[Excerpts from a dataset]
_ _ _
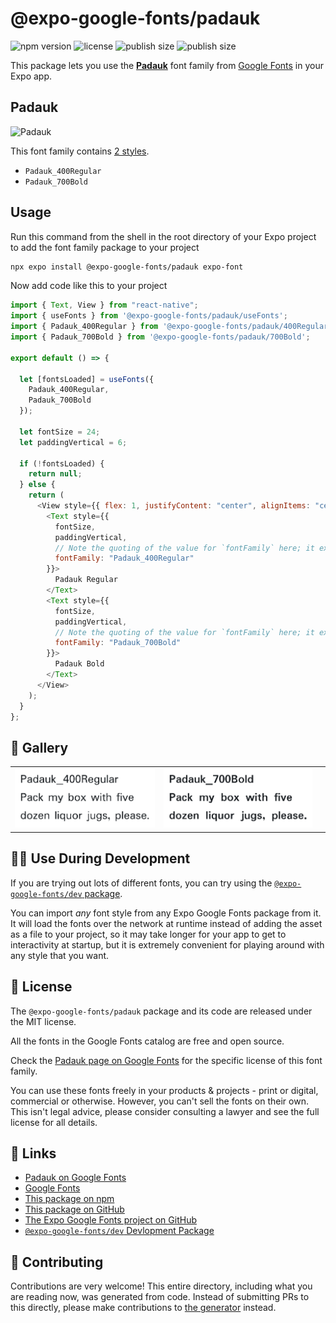 # @expo-google-fonts/padauk

![npm version](https://flat.badgen.net/npm/v/@expo-google-fonts/padauk)
![license](https://flat.badgen.net/github/license/expo/google-fonts)
![publish size](https://flat.badgen.net/packagephobia/install/@expo-google-fonts/padauk)
![publish size](https://flat.badgen.net/packagephobia/publish/@expo-google-fonts/padauk)

This package lets you use the [**Padauk**](https://fonts.google.com/specimen/Padauk) font family from [Google Fonts](https://fonts.google.com/) in your Expo app.

## Padauk

![Padauk](./font-family.png)

This font family contains [2 styles](#-gallery).

- `Padauk_400Regular`
- `Padauk_700Bold`

## Usage

Run this command from the shell in the root directory of your Expo project to add the font family package to your project

```sh
npx expo install @expo-google-fonts/padauk expo-font
```

Now add code like this to your project

```js
import { Text, View } from "react-native";
import { useFonts } from '@expo-google-fonts/padauk/useFonts';
import { Padauk_400Regular } from '@expo-google-fonts/padauk/400Regular';
import { Padauk_700Bold } from '@expo-google-fonts/padauk/700Bold';

export default () => {

  let [fontsLoaded] = useFonts({
    Padauk_400Regular, 
    Padauk_700Bold
  });

  let fontSize = 24;
  let paddingVertical = 6;

  if (!fontsLoaded) {
    return null;
  } else {
    return (
      <View style={{ flex: 1, justifyContent: "center", alignItems: "center" }}>
        <Text style={{
          fontSize,
          paddingVertical,
          // Note the quoting of the value for `fontFamily` here; it expects a string!
          fontFamily: "Padauk_400Regular"
        }}>
          Padauk Regular
        </Text>
        <Text style={{
          fontSize,
          paddingVertical,
          // Note the quoting of the value for `fontFamily` here; it expects a string!
          fontFamily: "Padauk_700Bold"
        }}>
          Padauk Bold
        </Text>
      </View>
    );
  }
};
```

## 🔡 Gallery


||||
|-|-|-|
|![Padauk_400Regular](./400Regular/Padauk_400Regular.ttf.png)|![Padauk_700Bold](./700Bold/Padauk_700Bold.ttf.png)|||


## 👩‍💻 Use During Development

If you are trying out lots of different fonts, you can try using the [`@expo-google-fonts/dev` package](https://github.com/expo/google-fonts/tree/master/font-packages/dev#readme).

You can import _any_ font style from any Expo Google Fonts package from it. It will load the fonts over the network at runtime instead of adding the asset as a file to your project, so it may take longer for your app to get to interactivity at startup, but it is extremely convenient for playing around with any style that you want.


## 📖 License

The `@expo-google-fonts/padauk` package and its code are released under the MIT license.

All the fonts in the Google Fonts catalog are free and open source.

Check the [Padauk page on Google Fonts](https://fonts.google.com/specimen/Padauk) for the specific license of this font family.

You can use these fonts freely in your products & projects - print or digital, commercial or otherwise. However, you can't sell the fonts on their own. This isn't legal advice, please consider consulting a lawyer and see the full license for all details.

## 🔗 Links

- [Padauk on Google Fonts](https://fonts.google.com/specimen/Padauk)
- [Google Fonts](https://fonts.google.com/)
- [This package on npm](https://www.npmjs.com/package/@expo-google-fonts/padauk)
- [This package on GitHub](https://github.com/expo/google-fonts/tree/master/font-packages/padauk)
- [The Expo Google Fonts project on GitHub](https://github.com/expo/google-fonts)
- [`@expo-google-fonts/dev` Devlopment Package](https://github.com/expo/google-fonts/tree/master/font-packages/dev)

## 🤝 Contributing

Contributions are very welcome! This entire directory, including what you are reading now, was generated from code. Instead of submitting PRs to this directly, please make contributions to [the generator](https://github.com/expo/google-fonts/tree/master/packages/generator) instead.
_ _ _
- The problem
In the entries above, identify every line with the string "packagephobia".

- Solution to the exercise
![publish size](https://flat.badgen.net/packagephobia/install/@expo-google-fonts/padauk)
![publish size](https://flat.badgen.net/packagephobia/publish/@expo-google-fonts/padauk)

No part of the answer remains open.